Judging the Judges: A Systematic Evaluation of Bias Mitigation Strategies in LLM-as-a-Judge Pipelines
For researchers using LLM-as-a-Judge, this work provides a comprehensive empirical comparison of debiasing methods, highlighting the overlooked importance of style bias.
This paper systematically evaluates nine debiasing strategies across five LLM judges and three benchmarks, finding that style bias dominates (0.76-0.92) while position bias is minimal (≤0.04), and that debiasing improves agreement by up to +11.2 pp for Claude Sonnet 4.
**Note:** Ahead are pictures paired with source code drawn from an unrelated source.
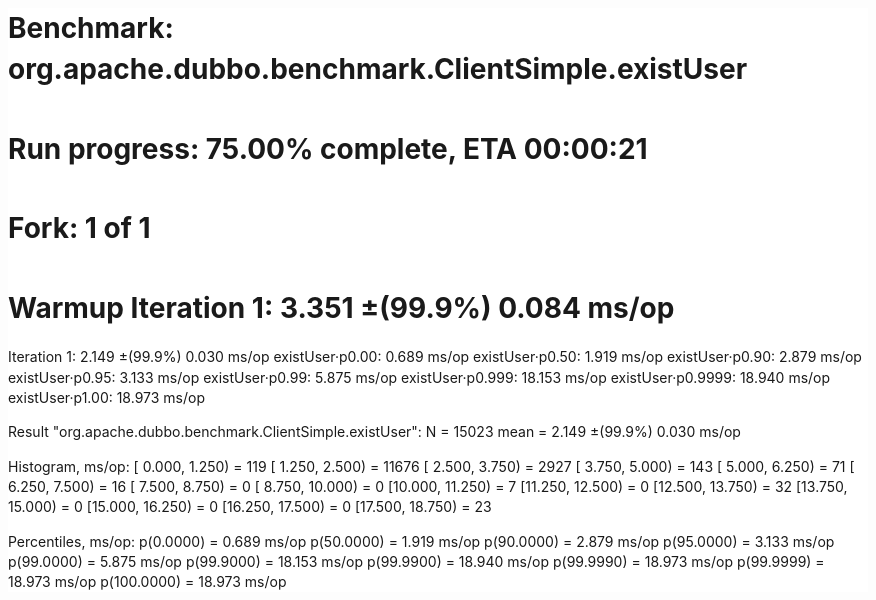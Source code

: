 # Benchmark: org.apache.dubbo.benchmark.ClientSimple.existUser

# Run progress: 75.00% complete, ETA 00:00:21
# Fork: 1 of 1
# Warmup Iteration   1: 3.351 ±(99.9%) 0.084 ms/op
Iteration   1: 2.149 ±(99.9%) 0.030 ms/op
                 existUser·p0.00:   0.689 ms/op
                 existUser·p0.50:   1.919 ms/op
                 existUser·p0.90:   2.879 ms/op
                 existUser·p0.95:   3.133 ms/op
                 existUser·p0.99:   5.875 ms/op
                 existUser·p0.999:  18.153 ms/op
                 existUser·p0.9999: 18.940 ms/op
                 existUser·p1.00:   18.973 ms/op



Result "org.apache.dubbo.benchmark.ClientSimple.existUser":
  N = 15023
  mean =      2.149 ±(99.9%) 0.030 ms/op

  Histogram, ms/op:
    [ 0.000,  1.250) = 119 
    [ 1.250,  2.500) = 11676 
    [ 2.500,  3.750) = 2927 
    [ 3.750,  5.000) = 143 
    [ 5.000,  6.250) = 71 
    [ 6.250,  7.500) = 16 
    [ 7.500,  8.750) = 0 
    [ 8.750, 10.000) = 0 
    [10.000, 11.250) = 7 
    [11.250, 12.500) = 0 
    [12.500, 13.750) = 32 
    [13.750, 15.000) = 0 
    [15.000, 16.250) = 0 
    [16.250, 17.500) = 0 
    [17.500, 18.750) = 23 

  Percentiles, ms/op:
      p(0.0000) =      0.689 ms/op
     p(50.0000) =      1.919 ms/op
     p(90.0000) =      2.879 ms/op
     p(95.0000) =      3.133 ms/op
     p(99.0000) =      5.875 ms/op
     p(99.9000) =     18.153 ms/op
     p(99.9900) =     18.940 ms/op
     p(99.9990) =     18.973 ms/op
     p(99.9999) =     18.973 ms/op
    p(100.0000) =     18.973 ms/op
LLM-as-a-Judge has become the dominant paradigm for evaluating language model outputs, yet LLM judges exhibit systematic biases that compromise evaluation reliability. We present a comprehensive empirical study comparing nine debiasing strategies across five judge models from four provider families (Google, Anthropic, OpenAI, Meta), three benchmarks (MT-Bench n=400, LLMBar n=200, custom n=225), and four bias types. Our key findings: (1) Style bias is the dominant bias (0.76-0.92 across all models), far exceeding position bias (<= 0.04), yet has received minimal research attention. (2) All models show a conciseness preference on expansion pairs, but truncation controls confirm they correctly distinguish quality from length (0.92-1.00 accuracy), suggesting quality-sensitive evaluation rather than a simple length bias. (3) Debiasing is beneficial but model-dependent: the combined budget strategy significantly improves Claude Sonnet 4 by +11.2 pp (p < 0.0001), with directionally positive trends for other models. Only 2 of 20 non-baseline configurations show decreased agreement. We release our evaluation framework, controlled dataset, and all experimental artifacts at https://github.com/sksoumik/llm-as-judge.